# Work to be completed
Your answer should be every line from the records that contains "multiplier".

Data to process: Begin

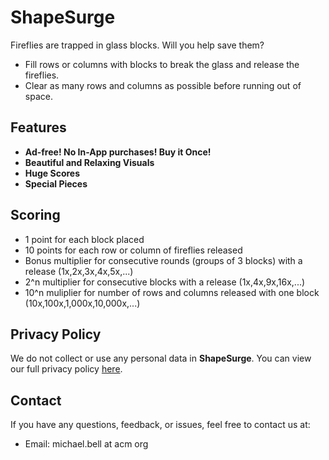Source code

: # ShapeSurge

Fireflies are trapped in glass blocks. Will you help save them?
- Fill rows or columns with blocks to break the glass and release the fireflies.
- Clear as many rows and columns as possible before running out of space.

## Features
- **Ad-free! No In-App purchases! Buy it Once!**
- **Beautiful and Relaxing Visuals**
- **Huge Scores**
- **Special Pieces**

## Scoring
- 1 point for each block placed
- 10 points for each row or column of fireflies released
- Bonus multiplier for consecutive rounds (groups of 3 blocks) with a release (1x,2x,3x,4x,5x,...)
- 2^n multiplier for consecutive blocks with a release (1x,4x,9x,16x,...)
- 10^n muliplier for number of rows and columns released with one block (10x,100x,1,000x,10,000x,...)

## Privacy Policy
We do not collect or use any personal data in **ShapeSurge**. You can view our full privacy policy [here](link-to-privacy-policy).

## Contact
If you have any questions, feedback, or issues, feel free to contact us at:

- Email: michael.bell at acm org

Data to process: End

# Expected output
- Bonus multiplier for consecutive rounds (groups of 3 blocks) with a release (1x,2x,3x,4x,5x,...)
- 2^n multiplier for consecutive blocks with a release (1x,4x,9x,16x,...)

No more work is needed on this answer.